What is the "automatic json schema validation feature"?
Streams does not have such a thing built-in.

Do you have an example of a third-party software that does that validation?

Regarding decomposing your input records into the smaller array elements, that should work with

builder.stream(...).flatMap(...).to(...)

This should not create any repartition or changelog topics.

Have you tried that?

The question is where to put the validation of the array elements. That depends also from what you mean with "automatic json schema validation feature".

Best,
Bruno




On 25.02.25 17:22, Paweł Szymczyk wrote:
To make it clear I will give you an example:

On the source topic we have:
offset: 0
key: null
value:
{
    "request":{

    },
    "response":{

    },
    "data":[
       {
          "deviceId":"23dc78ffa6c1ad3c038b",
          "event":{
             "lvl":2,
             "someValue":{
                "horizontal":9.448819160461426,
                "vertical":1.4566929340362549
             },
             "timestamp":"2024-04-08T02:06:31.000Z"
          }
       },
       {
          "deviceId":"23dc78ffa",
          "event":{
             "lvl":3,
             "someValue":{
                "horizontal":11.149606704711914,
                "vertical":7.503936767578125
             },
             "consequence":2,
             "timestamp":"2024-04-08T02:06:49.000Z"
          }
       },
       {
          "some wrong data":{
             "xx":3,
             "xxx":{
                "xx":11.149606704711914,
                "yyy":7.503936767578125
             }
          }
       }
    ],
    "metadata":{

    }
}

On the sink topic we would like to have:
offset: 0
key: "23dc78ffa6c1ad3c038b"
value:
{
    "deviceId":"23dc78ffa6c1ad3c038b",
    "event":{
       "lvl":2,
       "someValue":{
          "horizontal":9.448819160461426,
          "vertical":1.4566929340362549
       },
       "timestamp":"2024-04-08T02:06:31.000Z"
    }
}

offset: 1
key: " 23dc78ffa"
value:
{
    "deviceId":"23dc78ffa",
    "event":{
       "lvl":3,
       "someValue":{
          "horizontal":11.149606704711914,
          "vertical":7.503936767578125
       },
       "consequence":2,
       "timestamp":"2024-04-08T02:06:49.000Z"
    }
}

And perfect soultion should use only two topics source and sink (no
additional repartition and changelog), and as I mentioned before we don't
like to introduce manual validation in the flatMap (like if null
statements) method,
we would like to use automatic json schema validation feature for that.
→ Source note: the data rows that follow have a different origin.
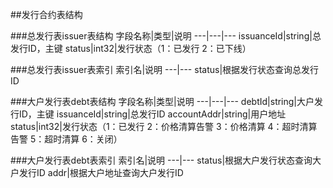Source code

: ##发行合约表结构

###总发行表issuer表结构
字段名称|类型|说明
---|---|---
issuanceId|string|总发行ID，主键
status|int32|发行状态（1：已发行 2：已下线）

###总发行表issuer表索引
索引名|说明
---|---
status|根据发行状态查询总发行ID

###大户发行表debt表结构
字段名称|类型|说明
---|---|---
debtId|string|大户发行ID，主键
issuanceId|string|总发行ID
accountAddr|string|用户地址
status|int32|发行状态（1：已发行 2：价格清算告警 3：价格清算 4：超时清算告警 5：超时清算 6：关闭）

###大户发行表debt表索引
索引名|说明
---|---
status|根据大户发行状态查询大户发行ID
addr|根据大户地址查询大户发行ID
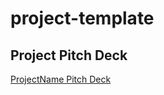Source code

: # project-template

## Project Pitch Deck
[ProjectName Pitch Deck](https://github.com/0xBcamp/project-template)
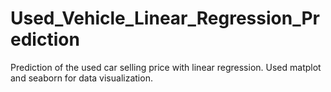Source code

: # Used_Vehicle_Linear_Regression_Prediction

Prediction of the used car selling price with linear regression.  Used matplot and seaborn for data visualization.
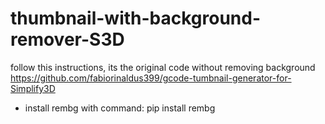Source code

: # thumbnail-with-background-remover-S3D

follow this instructions, its the original code without removing background
https://github.com/fabiorinaldus399/gcode-tumbnail-generator-for-Simplify3D

- install rembg with command:
  pip install rembg
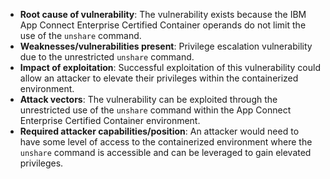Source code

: - **Root cause of vulnerability**: The vulnerability exists because the IBM App Connect Enterprise Certified Container operands do not limit the use of the `unshare` command.
- **Weaknesses/vulnerabilities present**: Privilege escalation vulnerability due to the unrestricted `unshare` command.
- **Impact of exploitation**: Successful exploitation of this vulnerability could allow an attacker to elevate their privileges within the containerized environment.
- **Attack vectors**: The vulnerability can be exploited through the unrestricted use of the `unshare` command within the App Connect Enterprise Certified Container environment.
- **Required attacker capabilities/position**: An attacker would need to have some level of access to the containerized environment where the `unshare` command is accessible and can be leveraged to gain elevated privileges.
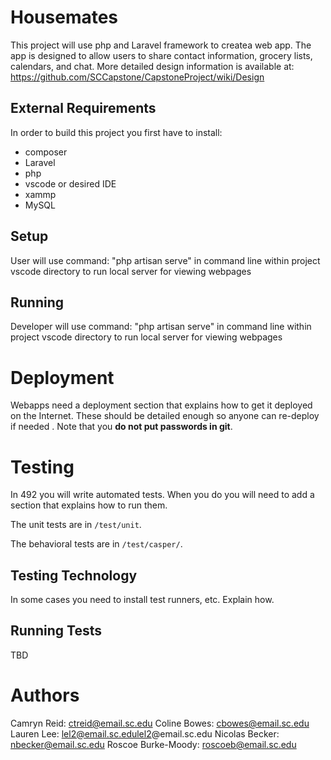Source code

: # Housemates

This project will use php and Laravel framework to createa web app. The app is designed to allow users to share contact information, grocery lists, calendars, and chat.
More detailed design information is available at: https://github.com/SCCapstone/CapstoneProject/wiki/Design

## External Requirements

In order to build this project you first have to install:

* composer
* Laravel
* php
* vscode or desired IDE
* xammp
* MySQL

## Setup

User will use command:
"php artisan serve" in command line within project vscode directory to run local server for viewing webpages

## Running

Developer will use command:
"php artisan serve" in command line within project vscode directory to run local server for viewing webpages

# Deployment

Webapps need a deployment section that explains how to get it deployed on the 
Internet. These should be detailed enough so anyone can re-deploy if needed
. Note that you **do not put passwords in git**. 

# Testing

In 492 you will write automated tests. When you do you will need to add a 
section that explains how to run them.

The unit tests are in `/test/unit`.

The behavioral tests are in `/test/casper/`.

## Testing Technology

In some cases you need to install test runners, etc. Explain how.

## Running Tests

TBD

# Authors

Camryn Reid: ctreid@email.sc.edu
Coline Bowes: cbowes@email.sc.edu
Lauren Lee: lel2@email.sc.edulel2@email.sc.edu
Nicolas Becker: nbecker@email.sc.edu
Roscoe Burke-Moody: roscoeb@email.sc.edu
wt., 25 lut 2025 o 17:02 Paweł Szymczyk <pawel.szymczy...@gmail.com>
napisał(a):

Ideal solution has two topics, can we somehow do flatMap and change a key
without changing creating the internal repartition topic? This will allow
us to skip using the internal repartition topic as source for k table.
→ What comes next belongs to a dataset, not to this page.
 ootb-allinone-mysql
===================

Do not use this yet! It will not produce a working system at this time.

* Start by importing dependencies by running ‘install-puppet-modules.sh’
Dnia 25 lutego 2025 15:41:19 CET, Bruno Cadonna <cado...@apache.org>
napisał/a:

Hi Pawel,

I am not completely sure I understand the issue, because I am not a JSON expert.
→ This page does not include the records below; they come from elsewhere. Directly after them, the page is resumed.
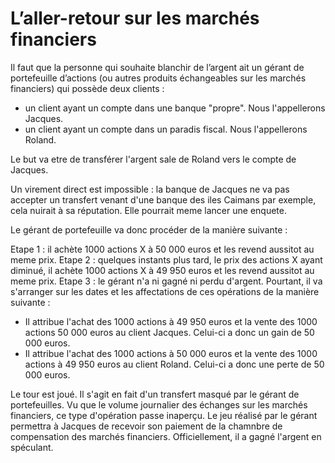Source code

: # L’aller-retour sur les marchés financiers

Il faut que la personne qui souhaite blanchir de l’argent ait un gérant de portefeuille d’actions 
(ou autres produits échangeables sur les marchés financiers) qui possède deux clients :

* un client ayant un compte dans une banque "propre". Nous l'appellerons Jacques.
* un client ayant un compte dans un paradis fiscal. Nous l'appellerons Roland.

Le but va etre de transférer l'argent sale de Roland vers le compte de Jacques.

Un virement direct est impossible : la banque de Jacques ne va pas accepter un transfert 
venant d'une banque des iles Caimans par exemple, cela nuirait à sa réputation.
Elle pourrait meme lancer une enquete.

Le gérant de portefeuille va donc procéder de la manière suivante :

Etape 1 : il achète 1000 actions X à 50 000 euros et les revend aussitot au meme prix.
Etape 2 : quelques instants plus tard, le prix des actions X ayant diminué, il achète 1000 actions X à 49 950 euros et les revend aussitot au meme prix.
Etape 3 : le gérant n'a ni gagné ni perdu d'argent. Pourtant, il va s'arranger sur les dates et les affectations de ces opérations de la manière suivante :

* Il attribue l'achat des 1000 actions à 49 950 euros et la vente des 1000 actions 50 000 euros au client Jacques. Celui-ci a donc un gain de 50 000 euros.
* Il attribue l'achat des 1000 actions à 50 000 euros et la vente des 1000 actions à 49 950 euros au client Roland. Celui-ci a donc une perte de 50 000 euros.

Le tour est joué. Il s'agit en fait d'un transfert masqué par le gérant de portefeuilles.
Vu que le volume journalier des échanges sur les marchés financiers, ce type d'opération passe 
inaperçu. Le jeu réalisé par le gérant permettra à Jacques de recevoir son paiement de la 
chamnbre de compensation des marchés financiers. Officiellement, il a gagné l'argent en spéculant.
Is my understanding correct that the serde that you use to read from the input 
topic and from the repartition topic also do the validation of the JSON?

Regarding point 2 and 3:
I agree that the dependency on the name of the repartition is not a good idea. 
The naming of the repartition topic is rather an implementation detail that 
should not be leaked. You could improve on it by writing the array elements to 
a regular output topic that you name as you want. Then, you can read the 
elements again from the output topic and write them into the table.

Regarding point 1:
Could you do the validation when you write to the elements to the output topic?

Best,
Bruno

On 25.02.25 14:20, Paweł Szymczyk wrote:

Dear Kafka users,

The last few days I spent working with Kafka Streams on some tasks which
looked very easy at first glance but finally I struggled with the Streams
Builder API and did something which I am not proud of. Please help me, I am
open to any suggestions.
On the input topic we have a message where inside field data we have an
array of particular devices received from 3party company, for example:
{
      "request": {},
      "response": {},
      "data": [{
              "deviceId": "23dc78ffa6c1ad3c038b",
              "event": {
                  "lvl": 2,
                  "someValue": {
                      "horizontal": 9.448819160461426,
                      "vertical": 1.4566929340362549
                  },
                  "timestamp": "2024-04-08T02:06:31.000Z"
              }
          },
          {
              "deviceId": "23dc78ffa",
              "event": {
                  "lvl": 3,
                  "someValue": {
                      "horizontal": 11.149606704711914,
                      "vertical": 7.503936767578125
                  },
                  "consequence": 2,
                  "timestamp": "2024-04-08T02:06:49.000Z"
              }
          }
      ],
      "metadata": {}
}

Single message can contain tens or even occasionally hundreds of elements
inside data array. This part is given to us by the external company so it
is hard to do anything with that.

I need to implement a two-stage validation:

     1. Validate the root structure (request, response, data, and metadata
     fields)
     2. Validate each element in the data array individually

When an individual element from the array fails validation:

     - Send only that element to a Dead Letter Topic
     - Continue processing other valid elements

When validation passes:

     - Send each valid element as a separate Kafka record with a new key (
     deviceId) to an output topic

Now we have two separated, totally not connected json schemas, one for root
element second for single item from an array and the code looks like that:

Serde<NonValidatedDevices> nonValidatedDevicesSerde = ...;
Serde<ValidatedDevice> validatedDeviceSerde = ...;

streamsBuilder.stream(properties.getEquipment().getRawTopicDevices(),
Consumed.with(Serdes.String(), equipmentSerde))
                .flatMap((nullKey, devices) -> devices.getResponse()
                                                            .getData()
                                                            .getData()
                                                            .stream()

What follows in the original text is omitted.